最近どんどん広まってきているHEMSですが、技術開発がさらに進み、災害対策という面でも注目され始めています。

HEMSとあわせて、太陽光発電システムと蓄電池を導入していた場合。これまでの一般的なHEMSは、停電が起こったと同時に電力は途絶え、電化製品は使えなくなってしまいました。

しかし新しいHEMSは、制御分電盤とBluetoothで接続することで、制御分電盤が家庭に電力が共有されていないという情報を、自動でHEMSに転送します。事前に制御分電盤に照明や冷蔵庫などの家電を接続しておくことで、非常時自立運転モードに切り替わり、太陽光発電システムで発電した電力を利用することができるようになります。

ZEHとの併用で災害時もインフラが使用可能

ゼロエネ住宅(ZEH)など、電力消費量が少ない住宅にしておくことで、災害時もインフラが問題なく使用可能になります。ゼロエネ住宅は、自宅の太陽光発電などの創エネシステムでの電力創出量が電気消費量を超えない住宅のことです。

通常、災害が起こり電気の供給が止まってしまうと、冷暖房はもちろん、電子レンジや給湯、携帯電話の充電など生活に必要な機械を動かすことができなくなってしまいます。

ゼロエネ住宅と組み合わせることで、自家発電できる電気より少ない電気量で運用が可能になります。災害が起こって電気が止まったことがわかると、HEMSを通して非常時自立運転モードに切り替えることで、自宅で使用する電気を太陽光発電で賄えるようになります。

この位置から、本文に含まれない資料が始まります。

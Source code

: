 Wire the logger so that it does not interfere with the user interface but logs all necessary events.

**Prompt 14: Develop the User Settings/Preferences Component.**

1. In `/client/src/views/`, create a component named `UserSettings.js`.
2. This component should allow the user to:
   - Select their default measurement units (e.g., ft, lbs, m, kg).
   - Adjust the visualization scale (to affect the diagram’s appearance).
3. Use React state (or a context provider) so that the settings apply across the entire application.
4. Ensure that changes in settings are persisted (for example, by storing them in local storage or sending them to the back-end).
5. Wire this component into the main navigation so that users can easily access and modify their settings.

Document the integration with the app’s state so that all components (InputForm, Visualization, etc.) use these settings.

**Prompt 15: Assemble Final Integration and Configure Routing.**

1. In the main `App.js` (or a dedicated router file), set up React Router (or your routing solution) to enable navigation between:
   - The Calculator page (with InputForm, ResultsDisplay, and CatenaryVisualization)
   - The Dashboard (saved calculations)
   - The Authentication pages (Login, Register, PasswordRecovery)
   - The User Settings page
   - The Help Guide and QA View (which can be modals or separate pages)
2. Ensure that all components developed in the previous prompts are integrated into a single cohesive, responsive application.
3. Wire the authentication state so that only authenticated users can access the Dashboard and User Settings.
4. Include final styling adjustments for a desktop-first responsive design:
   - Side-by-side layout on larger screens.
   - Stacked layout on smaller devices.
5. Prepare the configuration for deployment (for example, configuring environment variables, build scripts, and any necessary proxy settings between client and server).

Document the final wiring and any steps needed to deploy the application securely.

参考:2011年「災害に強い住宅やビルの実現を目指すエネルギー管理ソリューションHEMS及びBEMS」余語 将成、西村 信孝、荻田 能弘
2011年「災害に強い電力供給インフラを実現するスマートグリッド技術」高木 喜久雄、竹田 大輔、飯野 穣

災害時にも大きな味方!省エネルギー喚起機能

HEMSには、複数の家電や設備に対してICTを活用し、消費電力量や機器の動作を測り表示して省エネルギーを喚起してくれる機能があります。基本的に配線不要で無線で接続可能なので、遠隔操作が可能です。

災害時でも遠隔操作可能なので、災害が起こって、非常時自立運転モードに切り替わった場合でも活用可能です。

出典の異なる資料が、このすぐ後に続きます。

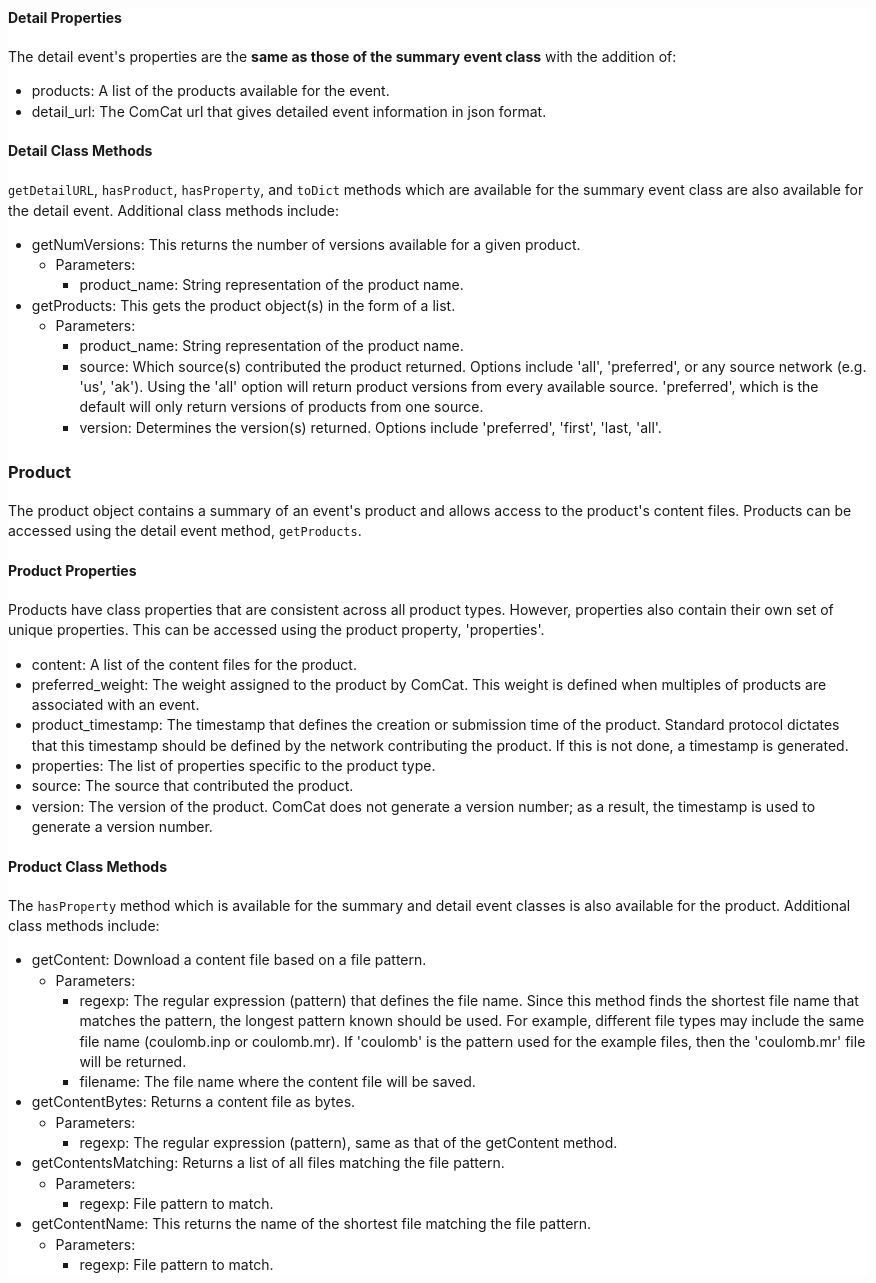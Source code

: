 #### Detail Properties
The detail event's properties are the **same as those of the summary event class** with the addition of:

- products: A list of the products available for the event.
- detail_url: The ComCat url that gives detailed event information in json format.

#### Detail Class Methods
`getDetailURL`, `hasProduct`, `hasProperty`, and `toDict` methods which are available for the summary event class are also available for the detail event. Additional class methods include:

- getNumVersions: This returns the number of versions available for a given product.
	- Parameters:
		- product_name: String representation of the product name.
- getProducts: This gets the product object(s) in the form of a list.
	- Parameters:
		- product_name: String representation of the product name.
		- source: Which source(s) contributed the product returned. Options include 'all', 'preferred', or any source network (e.g. 'us', 'ak'). Using the 'all' option will return product versions from every available source. 'preferred', which is the default will only return versions of products from one source.
		- version: Determines the version(s) returned. Options include 'preferred', 'first', 'last, 'all'.



### Product
The product object contains a summary of an event's product and allows access to the product's content files. Products can be accessed using the detail event method, `getProducts`.

#### Product Properties
Products have class properties that are consistent across all product types. However, properties also contain their own set of unique properties. This can be accessed using the product property, 'properties'.

- content: A list of the content files for the product.
- preferred_weight: The weight assigned to the product by ComCat.  This weight is defined when multiples of products are associated with an event.
- product_timestamp: The timestamp that defines the creation or submission time of the product. Standard protocol dictates that this timestamp should be defined by the network contributing the product. If this is not done, a timestamp is generated.
- properties: The list of properties specific to the product type.
- source: The source that contributed the product.
- version: The version of the product. ComCat does not generate a version number; as a result, the timestamp is used to generate a version number.


#### Product Class Methods
The `hasProperty` method which is available for the summary and detail event classes is also available for the product. Additional class methods include:

- getContent: Download a content file based on a file pattern.
	- Parameters:
		- regexp: The regular expression (pattern) that defines the file name. Since this method finds the shortest file name that matches the pattern, the longest pattern known should be used. For example, different file types may include the same file name (coulomb.inp or coulomb.mr). If 'coulomb' is the pattern used for the example files, then the 'coulomb.mr' file will be returned.
		- filename: The file name where the content file will be saved.
- getContentBytes: Returns a content file as bytes.
	- Parameters:
		- regexp: The regular expression (pattern), same as that of the getContent method.
- getContentsMatching: Returns a list of all files matching the file pattern.
	- Parameters:
		- regexp: File pattern to match.
- getContentName: This returns the name of the shortest file matching the file pattern.
	- Parameters:
		- regexp: File pattern to match.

どの家電にどの程度電力消費量があるかもアプリなどを利用することで、目で確認可能なので、災害時に重要性の低い家電は使用を控えるなどの対応もできるようになります。

HEMSを導入することで、日常生活が省エネで便利になるだけでなく、災害でインフラがストップしてしまった時でも遠隔操作でスイッチを切り替えて太陽光発電で作った電気を自宅用に使えるのは、HEMS導入の大きなメリットです。

HEMSの導入住宅が増えると・・・

HEMSを導入する住宅が増加していくと、多くの家庭で電力消費量を抑えながら、災害時にも安定して電気を利用できるようになります。

大規模な震災や台風・大雪など、インフラの復旧に時間がかかるような災害が起こった場合でも、何日かは自家発電などを利用してしのぐことができるため、災害が起きても安心です。

例えば、仙台市の郊外には、431戸の全棟に太陽光パネルを搭載、うち86戸が燃料電池と蓄電池を搭載している住宅団地があります。災害時の夜でも問題なく明かりがともり、団地中央部周辺の住宅を避難所にすることも可能になっています。

災害発生時は治安も不安定になりがちですが、地域全体でHEMSや太陽光発電などを併用し省エネ化することで、夜も明るい中で地域住民と災害をしのぐことが可能になります。

まとめ
今後も普及が見込まれるHEMS

HEMSにはたくさんのメリットがあります。エネルギーを見える化することは、思っている以上に節電につながることが、実際HEMSを導入している方の声を聞くとよくわかります。さらに大震災以降高まる災害対策にも対応したものであることが、注目されている理由の1つでしょうか。

HEMSは、国からの補助金だけでなく地方自治体からの補助金の対象となっているほど、どんどん注目が集まっています。これからもさらに開発が進められ、普及していくことが予想されます。